## Problem to work on
Below are some entries; set them all down exactly.

## Data for analysis
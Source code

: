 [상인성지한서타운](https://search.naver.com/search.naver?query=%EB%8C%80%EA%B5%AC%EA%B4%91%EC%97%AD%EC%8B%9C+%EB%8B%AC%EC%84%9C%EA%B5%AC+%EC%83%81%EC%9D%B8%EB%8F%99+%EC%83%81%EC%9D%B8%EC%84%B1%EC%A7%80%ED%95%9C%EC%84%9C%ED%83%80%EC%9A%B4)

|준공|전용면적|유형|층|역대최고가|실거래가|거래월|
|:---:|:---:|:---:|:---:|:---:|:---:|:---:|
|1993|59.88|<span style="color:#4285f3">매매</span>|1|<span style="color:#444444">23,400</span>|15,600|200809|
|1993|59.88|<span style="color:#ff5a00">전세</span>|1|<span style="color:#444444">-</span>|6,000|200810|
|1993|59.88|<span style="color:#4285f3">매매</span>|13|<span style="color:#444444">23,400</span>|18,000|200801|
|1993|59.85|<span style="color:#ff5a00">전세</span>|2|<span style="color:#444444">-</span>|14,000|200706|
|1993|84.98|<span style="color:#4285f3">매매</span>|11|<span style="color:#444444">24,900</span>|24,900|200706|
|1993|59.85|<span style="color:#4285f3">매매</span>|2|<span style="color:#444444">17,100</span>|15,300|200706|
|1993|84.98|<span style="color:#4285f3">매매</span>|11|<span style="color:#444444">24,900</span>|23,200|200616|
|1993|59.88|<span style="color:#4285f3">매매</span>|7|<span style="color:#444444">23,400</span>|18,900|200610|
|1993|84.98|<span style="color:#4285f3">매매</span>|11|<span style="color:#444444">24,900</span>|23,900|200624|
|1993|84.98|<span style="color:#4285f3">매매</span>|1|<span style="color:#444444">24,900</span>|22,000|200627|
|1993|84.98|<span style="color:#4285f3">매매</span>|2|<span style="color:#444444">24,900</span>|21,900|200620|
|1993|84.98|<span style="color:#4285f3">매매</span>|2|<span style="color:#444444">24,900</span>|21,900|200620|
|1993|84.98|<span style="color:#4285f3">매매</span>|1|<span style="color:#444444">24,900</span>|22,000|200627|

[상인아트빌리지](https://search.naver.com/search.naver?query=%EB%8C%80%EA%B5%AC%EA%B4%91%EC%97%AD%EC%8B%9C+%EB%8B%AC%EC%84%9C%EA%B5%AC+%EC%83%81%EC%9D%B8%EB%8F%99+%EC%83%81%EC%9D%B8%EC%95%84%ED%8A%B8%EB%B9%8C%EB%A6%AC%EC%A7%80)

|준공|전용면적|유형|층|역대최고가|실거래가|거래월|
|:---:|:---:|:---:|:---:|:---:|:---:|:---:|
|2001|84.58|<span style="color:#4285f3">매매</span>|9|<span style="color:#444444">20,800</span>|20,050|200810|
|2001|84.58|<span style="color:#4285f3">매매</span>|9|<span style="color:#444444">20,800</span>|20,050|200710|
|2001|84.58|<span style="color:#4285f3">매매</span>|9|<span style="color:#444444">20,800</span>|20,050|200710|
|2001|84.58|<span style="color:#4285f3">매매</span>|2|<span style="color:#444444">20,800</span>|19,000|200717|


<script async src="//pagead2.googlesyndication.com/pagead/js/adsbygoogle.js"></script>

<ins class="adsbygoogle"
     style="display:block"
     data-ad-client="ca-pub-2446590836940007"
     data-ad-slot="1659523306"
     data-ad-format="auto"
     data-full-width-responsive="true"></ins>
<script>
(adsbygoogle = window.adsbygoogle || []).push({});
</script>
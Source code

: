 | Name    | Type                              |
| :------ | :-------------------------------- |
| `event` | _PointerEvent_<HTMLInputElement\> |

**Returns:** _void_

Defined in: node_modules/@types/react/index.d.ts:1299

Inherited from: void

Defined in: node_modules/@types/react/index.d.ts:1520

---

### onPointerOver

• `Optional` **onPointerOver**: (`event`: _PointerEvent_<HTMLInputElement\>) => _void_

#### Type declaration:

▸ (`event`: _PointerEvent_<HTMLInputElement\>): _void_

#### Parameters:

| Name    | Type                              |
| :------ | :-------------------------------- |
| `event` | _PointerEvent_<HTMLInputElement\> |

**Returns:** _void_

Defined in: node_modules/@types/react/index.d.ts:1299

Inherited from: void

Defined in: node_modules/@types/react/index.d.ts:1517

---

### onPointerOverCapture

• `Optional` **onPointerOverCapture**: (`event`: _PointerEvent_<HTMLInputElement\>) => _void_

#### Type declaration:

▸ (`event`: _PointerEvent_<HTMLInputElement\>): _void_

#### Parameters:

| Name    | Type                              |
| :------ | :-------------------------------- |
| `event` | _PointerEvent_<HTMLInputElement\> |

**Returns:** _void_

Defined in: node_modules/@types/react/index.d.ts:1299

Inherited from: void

## Written answer
Source code

: [상인성지한서타운](https://search.naver.com/search.naver?query=%EB%8C%80%EA%B5%AC%EA%B4%91%EC%97%AD%EC%8B%9C+%EB%8B%AC%EC%84%9C%EA%B5%AC+%EC%83%81%EC%9D%B8%EB%8F%99+%EC%83%81%EC%9D%B8%EC%84%B1%EC%A7%80%ED%95%9C%EC%84%9C%ED%83%80%EC%9A%B4)

|준공|전용면적|유형|층|역대최고가|실거래가|거래월|
|:---:|:---:|:---:|:---:|:---:|:---:|:---:|
|1993|59.88|<span style="color:#4285f3">매매</span>|1|<span style="color:#444444">23,400</span>|15,600|200809|
|1993|59.88|<span style="color:#ff5a00">전세</span>|1|<span style="color:#444444">-</span>|6,000|200810|
|1993|59.88|<span style="color:#4285f3">매매</span>|13|<span style="color:#444444">23,400</span>|18,000|200801|
|1993|59.85|<span style="color:#ff5a00">전세</span>|2|<span style="color:#444444">-</span>|14,000|200706|
|1993|84.98|<span style="color:#4285f3">매매</span>|11|<span style="color:#444444">24,900</span>|24,900|200706|
|1993|59.85|<span style="color:#4285f3">매매</span>|2|<span style="color:#444444">17,100</span>|15,300|200706|
|1993|84.98|<span style="color:#4285f3">매매</span>|11|<span style="color:#444444">24,900</span>|23,200|200616|
|1993|59.88|<span style="color:#4285f3">매매</span>|7|<span style="color:#444444">23,400</span>|18,900|200610|
|1993|84.98|<span style="color:#4285f3">매매</span>|11|<span style="color:#444444">24,900</span>|23,900|200624|
|1993|84.98|<span style="color:#4285f3">매매</span>|1|<span style="color:#444444">24,900</span>|22,000|200627|
|1993|84.98|<span style="color:#4285f3">매매</span>|2|<span style="color:#444444">24,900</span>|21,900|200620|
|1993|84.98|<span style="color:#4285f3">매매</span>|2|<span style="color:#444444">24,900</span>|21,900|200620|
|1993|84.98|<span style="color:#4285f3">매매</span>|1|<span style="color:#444444">24,900</span>|22,000|200627|

[상인아트빌리지](https://search.naver.com/search.naver?query=%EB%8C%80%EA%B5%AC%EA%B4%91%EC%97%AD%EC%8B%9C+%EB%8B%AC%EC%84%9C%EA%B5%AC+%EC%83%81%EC%9D%B8%EB%8F%99+%EC%83%81%EC%9D%B8%EC%95%84%ED%8A%B8%EB%B9%8C%EB%A6%AC%EC%A7%80)

|준공|전용면적|유형|층|역대최고가|실거래가|거래월|
|:---:|:---:|:---:|:---:|:---:|:---:|:---:|
|2001|84.58|<span style="color:#4285f3">매매</span>|9|<span style="color:#444444">20,800</span>|20,050|200810|
|2001|84.58|<span style="color:#4285f3">매매</span>|9|<span style="color:#444444">20,800</span>|20,050|200710|
|2001|84.58|<span style="color:#4285f3">매매</span>|9|<span style="color:#444444">20,800</span>|20,050|200710|
|2001|84.58|<span style="color:#4285f3">매매</span>|2|<span style="color:#444444">20,800</span>|19,000|200717|


<script async src="//pagead2.googlesyndication.com/pagead/js/adsbygoogle.js"></script>

<ins class="adsbygoogle"
     style="display:block"
     data-ad-client="ca-pub-2446590836940007"
     data-ad-slot="1659523306"
     data-ad-format="auto"
     data-full-width-responsive="true"></ins>
<script>
(adsbygoogle = window.adsbygoogle || []).push({});
</script>
Source code

: | Name    | Type                              |
| :------ | :-------------------------------- |
| `event` | _PointerEvent_<HTMLInputElement\> |

**Returns:** _void_

Defined in: node_modules/@types/react/index.d.ts:1299

Inherited from: void

Defined in: node_modules/@types/react/index.d.ts:1520

---

### onPointerOver

• `Optional` **onPointerOver**: (`event`: _PointerEvent_<HTMLInputElement\>) => _void_

#### Type declaration:

▸ (`event`: _PointerEvent_<HTMLInputElement\>): _void_

#### Parameters:

| Name    | Type                              |
| :------ | :-------------------------------- |
| `event` | _PointerEvent_<HTMLInputElement\> |

**Returns:** _void_

Defined in: node_modules/@types/react/index.d.ts:1299

Inherited from: void

Defined in: node_modules/@types/react/index.d.ts:1517

---

### onPointerOverCapture

• `Optional` **onPointerOverCapture**: (`event`: _PointerEvent_<HTMLInputElement\>) => _void_

#### Type declaration:

▸ (`event`: _PointerEvent_<HTMLInputElement\>): _void_

#### Parameters:

| Name    | Type                              |
| :------ | :-------------------------------- |
| `event` | _PointerEvent_<HTMLInputElement\> |

**Returns:** _void_

Defined in: node_modules/@types/react/index.d.ts:1299

Inherited from: void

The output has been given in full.